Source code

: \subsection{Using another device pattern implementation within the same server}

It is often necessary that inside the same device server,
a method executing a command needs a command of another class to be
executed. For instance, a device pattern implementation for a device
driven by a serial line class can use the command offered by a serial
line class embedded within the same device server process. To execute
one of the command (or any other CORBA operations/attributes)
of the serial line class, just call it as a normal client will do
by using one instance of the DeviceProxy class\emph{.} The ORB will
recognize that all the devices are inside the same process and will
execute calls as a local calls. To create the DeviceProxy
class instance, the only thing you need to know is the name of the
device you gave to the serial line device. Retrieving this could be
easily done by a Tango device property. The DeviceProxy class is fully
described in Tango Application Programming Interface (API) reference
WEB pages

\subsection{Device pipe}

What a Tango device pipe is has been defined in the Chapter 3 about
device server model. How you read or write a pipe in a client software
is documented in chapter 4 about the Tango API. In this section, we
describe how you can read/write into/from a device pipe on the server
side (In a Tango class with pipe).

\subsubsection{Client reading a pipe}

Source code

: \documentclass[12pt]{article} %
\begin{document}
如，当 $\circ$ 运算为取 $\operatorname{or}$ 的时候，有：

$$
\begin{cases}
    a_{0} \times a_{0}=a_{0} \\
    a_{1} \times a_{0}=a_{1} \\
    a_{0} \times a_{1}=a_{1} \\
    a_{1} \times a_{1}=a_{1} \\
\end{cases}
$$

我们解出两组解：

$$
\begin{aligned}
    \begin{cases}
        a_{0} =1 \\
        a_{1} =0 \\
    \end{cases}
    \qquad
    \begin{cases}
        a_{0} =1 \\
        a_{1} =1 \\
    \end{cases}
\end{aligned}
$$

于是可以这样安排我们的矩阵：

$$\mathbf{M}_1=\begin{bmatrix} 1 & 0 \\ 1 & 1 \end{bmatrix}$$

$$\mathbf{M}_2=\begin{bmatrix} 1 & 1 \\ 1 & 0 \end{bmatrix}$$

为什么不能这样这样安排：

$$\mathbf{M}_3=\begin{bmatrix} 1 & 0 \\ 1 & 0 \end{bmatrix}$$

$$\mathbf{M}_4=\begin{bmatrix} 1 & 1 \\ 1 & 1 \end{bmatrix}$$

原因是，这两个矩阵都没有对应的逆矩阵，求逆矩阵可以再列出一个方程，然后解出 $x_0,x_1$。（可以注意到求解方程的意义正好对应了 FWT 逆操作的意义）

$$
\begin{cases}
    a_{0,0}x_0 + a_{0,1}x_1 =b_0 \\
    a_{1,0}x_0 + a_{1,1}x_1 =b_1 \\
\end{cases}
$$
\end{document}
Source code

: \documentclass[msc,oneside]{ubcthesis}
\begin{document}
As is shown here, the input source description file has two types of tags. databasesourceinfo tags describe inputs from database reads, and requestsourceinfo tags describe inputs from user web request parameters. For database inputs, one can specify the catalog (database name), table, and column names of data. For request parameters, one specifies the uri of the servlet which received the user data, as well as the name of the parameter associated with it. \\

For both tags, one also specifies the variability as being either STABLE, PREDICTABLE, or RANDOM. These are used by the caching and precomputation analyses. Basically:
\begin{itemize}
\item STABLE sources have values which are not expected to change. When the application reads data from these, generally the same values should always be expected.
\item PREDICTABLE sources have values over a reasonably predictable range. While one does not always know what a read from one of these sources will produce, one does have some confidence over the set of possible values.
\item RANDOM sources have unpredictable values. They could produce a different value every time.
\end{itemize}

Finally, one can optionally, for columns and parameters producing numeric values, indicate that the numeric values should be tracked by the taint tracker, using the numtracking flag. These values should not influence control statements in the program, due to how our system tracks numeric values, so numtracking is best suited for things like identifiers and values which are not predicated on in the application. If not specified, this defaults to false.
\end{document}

══════════

▶ [WHAT IS BEING ASKED]:
The records above must be output exactly, in full.

▶ [RESPONSE AREA]:
Source code

: \subsection{Using another device pattern implementation within the same server}

It is often necessary that inside the same device server,
a method executing a command needs a command of another class to be
executed. For instance, a device pattern implementation for a device
driven by a serial line class can use the command offered by a serial
line class embedded within the same device server process. To execute
one of the command (or any other CORBA operations/attributes)
of the serial line class, just call it as a normal client will do
by using one instance of the DeviceProxy class\emph{.} The ORB will
recognize that all the devices are inside the same process and will
execute calls as a local calls. To create the DeviceProxy
class instance, the only thing you need to know is the name of the
device you gave to the serial line device. Retrieving this could be
easily done by a Tango device property. The DeviceProxy class is fully
described in Tango Application Programming Interface (API) reference
WEB pages

\subsection{Device pipe}

What a Tango device pipe is has been defined in the Chapter 3 about
device server model. How you read or write a pipe in a client software
is documented in chapter 4 about the Tango API. In this section, we
describe how you can read/write into/from a device pipe on the server
side (In a Tango class with pipe).

\subsubsection{Client reading a pipe}

Source code

: \documentclass[12pt]{article} %
\begin{document}
如，当 $\circ$ 运算为取 $\operatorname{or}$ 的时候，有：

$$
\begin{cases}
    a_{0} \times a_{0}=a_{0} \\
    a_{1} \times a_{0}=a_{1} \\
    a_{0} \times a_{1}=a_{1} \\
    a_{1} \times a_{1}=a_{1} \\
\end{cases}
$$

我们解出两组解：

$$
\begin{aligned}
    \begin{cases}
        a_{0} =1 \\
        a_{1} =0 \\
    \end{cases}
    \qquad
    \begin{cases}
        a_{0} =1 \\
        a_{1} =1 \\
    \end{cases}
\end{aligned}
$$

于是可以这样安排我们的矩阵：

$$\mathbf{M}_1=\begin{bmatrix} 1 & 0 \\ 1 & 1 \end{bmatrix}$$

$$\mathbf{M}_2=\begin{bmatrix} 1 & 1 \\ 1 & 0 \end{bmatrix}$$

为什么不能这样这样安排：

$$\mathbf{M}_3=\begin{bmatrix} 1 & 0 \\ 1 & 0 \end{bmatrix}$$

$$\mathbf{M}_4=\begin{bmatrix} 1 & 1 \\ 1 & 1 \end{bmatrix}$$

原因是，这两个矩阵都没有对应的逆矩阵，求逆矩阵可以再列出一个方程，然后解出 $x_0,x_1$。（可以注意到求解方程的意义正好对应了 FWT 逆操作的意义）

$$
\begin{cases}
    a_{0,0}x_0 + a_{0,1}x_1 =b_0 \\
    a_{1,0}x_0 + a_{1,1}x_1 =b_1 \\
\end{cases}
$$
\end{document}
Source code

: \documentclass[msc,oneside]{ubcthesis}
\begin{document}
As is shown here, the input source description file has two types of tags. databasesourceinfo tags describe inputs from database reads, and requestsourceinfo tags describe inputs from user web request parameters. For database inputs, one can specify the catalog (database name), table, and column names of data. For request parameters, one specifies the uri of the servlet which received the user data, as well as the name of the parameter associated with it. \\

For both tags, one also specifies the variability as being either STABLE, PREDICTABLE, or RANDOM. These are used by the caching and precomputation analyses. Basically:
\begin{itemize}
\item STABLE sources have values which are not expected to change. When the application reads data from these, generally the same values should always be expected.
\item PREDICTABLE sources have values over a reasonably predictable range. While one does not always know what a read from one of these sources will produce, one does have some confidence over the set of possible values.
\item RANDOM sources have unpredictable values. They could produce a different value every time.
\end{itemize}

Finally, one can optionally, for columns and parameters producing numeric values, indicate that the numeric values should be tracked by the taint tracker, using the numtracking flag. These values should not influence control statements in the program, due to how our system tracks numeric values, so numtracking is best suited for things like identifiers and values which are not predicated on in the application. If not specified, this defaults to false.
\end{document}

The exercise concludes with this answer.